Should i use a can of welches white grape with razberry to sweeten and as another site said ad vinosity ? 

should i use brown or white sugar if its needed ?

Is tannin needed ?


----------



## Julie (Mar 9, 2012)

Is this for a gallon batch? I would bump up the strawberries to 8 #'s and yes add tannin


----------



## Twintrades (Mar 9, 2012)

some one else said 8 lbs also but my $$ only supported enuf to buy 6 lbs at 3.99 lb ! 

Everything else looked good tho right ? would it hurt to add the welches grape juice concentrate ?


----------



## Julie (Mar 9, 2012)

Yes, everything looks pretty good and yes you could add the grape concentrate.


----------



## winemaker_3352 (Mar 9, 2012)

I don't think i would add the concentrate - unless that is the flavor you want.

Strawberries have a lot of water - takes a lot to get the flavor to come through.

Consider an F-Pac to help bring the strawberry flavor out.

I would cut them up - freeze them - when you have enough to make a 3 gallon batch - i would then proceed.

To be honest - making a 1 gallon batch is more work than it is worth. I did the same thing a few years ago - you end up with maybe 5 bottles. Those will be gone in a few days.


----------



## Twintrades (Mar 9, 2012)

Yea only thing is tho we dont know if were going to,like the wine. Think of this as a sample.
Id hate to make 3-5 gallons and find out were not fond of it and im out 50-75 bucks. 

Plus if the swmbo likes it then ill have good excuses for making more and differnt kinds.


----------



## Twintrades (Mar 9, 2012)

One more thing should i just add water to make 1 gallon total. The berries are puting out a lota water. Or should i just add 1 gallon of water thinking that the berries will need racking and most of that water will be lost with the process.

What should i do ??


----------



## russfink (Mar 9, 2012)

Yes to the tannin, NO to the brown sugar.

White grape concentrate will be your ticket for vinosity. Red grape concentrate often dominates more delicate fruit flavors.


----------



## Twintrades (Mar 9, 2012)

how much water should i add ??


----------



## russfink (Mar 9, 2012)

I make most of my batches adding water "to" something. Like adding water until volume is 6 gallons. I actually usually add a little extra water to make up for loss during racking, so I usually add water to 6.5 gallons for a 6 gallon batch.

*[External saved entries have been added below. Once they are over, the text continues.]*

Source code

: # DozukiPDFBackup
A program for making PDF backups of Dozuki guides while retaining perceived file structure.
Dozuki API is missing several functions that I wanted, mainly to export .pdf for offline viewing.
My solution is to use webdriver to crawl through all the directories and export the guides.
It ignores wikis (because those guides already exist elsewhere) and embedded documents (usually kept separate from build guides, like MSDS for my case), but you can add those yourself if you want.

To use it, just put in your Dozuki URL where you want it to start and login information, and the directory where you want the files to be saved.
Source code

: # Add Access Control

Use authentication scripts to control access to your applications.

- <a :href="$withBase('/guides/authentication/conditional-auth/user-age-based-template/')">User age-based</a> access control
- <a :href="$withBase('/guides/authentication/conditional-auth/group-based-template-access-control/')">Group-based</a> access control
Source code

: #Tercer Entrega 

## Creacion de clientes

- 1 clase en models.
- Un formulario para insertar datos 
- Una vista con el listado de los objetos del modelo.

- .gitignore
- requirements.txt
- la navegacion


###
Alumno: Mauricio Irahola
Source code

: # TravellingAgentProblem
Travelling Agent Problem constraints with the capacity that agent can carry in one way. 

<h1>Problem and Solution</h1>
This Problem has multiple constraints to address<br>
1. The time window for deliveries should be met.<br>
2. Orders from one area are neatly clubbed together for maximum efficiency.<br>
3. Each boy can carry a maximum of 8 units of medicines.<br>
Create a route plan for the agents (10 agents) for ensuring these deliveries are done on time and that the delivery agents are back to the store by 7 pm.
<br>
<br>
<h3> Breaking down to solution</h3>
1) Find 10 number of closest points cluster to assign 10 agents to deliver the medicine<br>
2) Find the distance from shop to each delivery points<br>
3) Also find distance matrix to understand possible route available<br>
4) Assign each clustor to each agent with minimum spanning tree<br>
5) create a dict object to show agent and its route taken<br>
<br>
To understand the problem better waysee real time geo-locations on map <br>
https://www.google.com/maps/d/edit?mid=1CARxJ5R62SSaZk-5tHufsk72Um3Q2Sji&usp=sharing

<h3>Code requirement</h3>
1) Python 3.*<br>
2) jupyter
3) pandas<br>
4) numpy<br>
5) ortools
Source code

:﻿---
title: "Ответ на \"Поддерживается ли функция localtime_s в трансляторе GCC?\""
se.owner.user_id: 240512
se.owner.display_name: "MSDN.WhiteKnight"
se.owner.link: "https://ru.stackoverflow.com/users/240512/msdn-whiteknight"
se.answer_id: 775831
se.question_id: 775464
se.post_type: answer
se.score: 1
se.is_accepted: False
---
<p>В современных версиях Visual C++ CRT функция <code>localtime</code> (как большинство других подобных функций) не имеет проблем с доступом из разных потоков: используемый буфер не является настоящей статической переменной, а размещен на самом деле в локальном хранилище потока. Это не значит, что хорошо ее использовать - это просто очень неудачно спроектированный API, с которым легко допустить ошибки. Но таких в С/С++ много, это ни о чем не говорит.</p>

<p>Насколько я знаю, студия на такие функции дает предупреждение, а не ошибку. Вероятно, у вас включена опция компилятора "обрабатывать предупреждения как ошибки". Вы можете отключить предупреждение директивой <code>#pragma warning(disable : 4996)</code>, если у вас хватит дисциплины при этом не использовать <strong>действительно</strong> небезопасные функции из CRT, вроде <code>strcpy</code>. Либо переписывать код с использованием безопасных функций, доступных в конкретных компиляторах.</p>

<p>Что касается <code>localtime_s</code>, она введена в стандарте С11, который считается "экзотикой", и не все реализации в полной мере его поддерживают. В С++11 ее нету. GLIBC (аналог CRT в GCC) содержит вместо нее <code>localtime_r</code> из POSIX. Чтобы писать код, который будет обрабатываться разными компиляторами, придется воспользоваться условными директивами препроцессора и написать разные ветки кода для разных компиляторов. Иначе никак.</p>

However, with the displacement of the solid fruit which will be removed, this complicates your water estimate. In this case, I'd add one actual gallon of water. You'll be left with a little extra once you rack to secondary, but save this and let it ferment alongside. You'll add it back to the batch during racking off the lees.


----------



## Julie (Mar 9, 2012)

Ok, I understand why you want to try this as a one gallon batch, make sure you write everything down so if you like it you can replicate it. As stated above, red grape will shadow the strawberry flavor, but the white will not. Add 2 cans of Welch's white grape concentrate and the strawberries and then water to one gallon, this amont of water should not be be too much. If you can get away without adding any water this would be the best way.


----------



## Twintrades (Mar 9, 2012)

ok so i mushed my berries and added just under 1 gallon of water. And the can of juice concentrate. Now i let it sit a day.

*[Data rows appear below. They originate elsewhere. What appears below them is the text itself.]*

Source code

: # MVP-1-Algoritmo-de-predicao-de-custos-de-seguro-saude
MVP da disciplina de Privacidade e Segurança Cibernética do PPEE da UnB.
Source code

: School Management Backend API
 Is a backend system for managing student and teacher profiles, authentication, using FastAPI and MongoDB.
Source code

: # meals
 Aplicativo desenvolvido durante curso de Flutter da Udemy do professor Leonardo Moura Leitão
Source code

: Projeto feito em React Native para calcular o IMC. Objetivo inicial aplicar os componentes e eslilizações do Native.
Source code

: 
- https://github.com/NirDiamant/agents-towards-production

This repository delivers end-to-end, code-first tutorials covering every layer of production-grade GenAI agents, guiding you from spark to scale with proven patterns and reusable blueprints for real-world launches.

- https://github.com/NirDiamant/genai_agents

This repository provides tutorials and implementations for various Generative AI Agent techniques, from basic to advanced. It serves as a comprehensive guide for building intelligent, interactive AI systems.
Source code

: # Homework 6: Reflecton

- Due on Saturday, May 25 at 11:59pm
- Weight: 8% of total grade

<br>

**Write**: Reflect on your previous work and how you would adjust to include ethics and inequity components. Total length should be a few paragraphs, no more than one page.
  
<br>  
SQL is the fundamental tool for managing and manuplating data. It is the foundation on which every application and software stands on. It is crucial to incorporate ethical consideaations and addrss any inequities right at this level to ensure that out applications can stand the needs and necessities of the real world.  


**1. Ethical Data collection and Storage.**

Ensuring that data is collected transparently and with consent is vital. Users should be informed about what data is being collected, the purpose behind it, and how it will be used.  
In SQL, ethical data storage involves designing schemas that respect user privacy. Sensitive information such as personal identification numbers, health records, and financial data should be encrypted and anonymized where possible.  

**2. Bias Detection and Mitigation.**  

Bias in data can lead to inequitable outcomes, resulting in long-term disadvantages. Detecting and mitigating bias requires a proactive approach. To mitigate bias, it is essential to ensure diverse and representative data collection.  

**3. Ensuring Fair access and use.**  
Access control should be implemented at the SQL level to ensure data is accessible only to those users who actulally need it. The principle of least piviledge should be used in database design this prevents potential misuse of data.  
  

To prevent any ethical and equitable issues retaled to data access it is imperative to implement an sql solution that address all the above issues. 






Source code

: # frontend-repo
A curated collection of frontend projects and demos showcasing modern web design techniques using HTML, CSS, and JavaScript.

How much tannin should i add to this ?? Also should i toss in 1 tsp of lemon juice ?


----------



## russfink (Mar 9, 2012)

1/8 tsp of tannin should sufficient, or whatever the instructions are on the jar, per gallon.

What is the ph of the must?


----------



## Twintrades (Mar 9, 2012)

You got me. This is free hand no directions or anything. I'm just winging it and hoping for the best !


----------



## djrockinsteve (Mar 9, 2012)

Here is a link to the other strawberry wine thread on here. I posted my recipe for strawberry and peach if it will help you.

http://www.winemakingtalk.com/forum/f6/strawberry-wine-tips-suggestions-18328/#post176574


----------



## Julie (Mar 9, 2012)

Twintrades said:


> You got me. This is free hand no directions or anything. I'm just winging it and hoping for the best !



Get a titration kit, that will test your acid. They only cost about $10. Acid should be between .55% - .70%


----------



## Twintrades (Mar 9, 2012)

Should i add any nutrient or energizer ? Would it hurt to do so ?

Also could i just tie the bag shut or should it just float around in there? The top of the bag is to small to span the bucket top. (1 gallon bag for a 2 gallon bucket lol )

I cant wait to add the yeast tomorrow !

Btw which yeast should i use D47, ec1118 or red star montrachet ?? I wish i has Côte des Blancs but i dont i only have these three......

I was thinking the d-47. I want it to be as berry smelling/tasting as i can get it. 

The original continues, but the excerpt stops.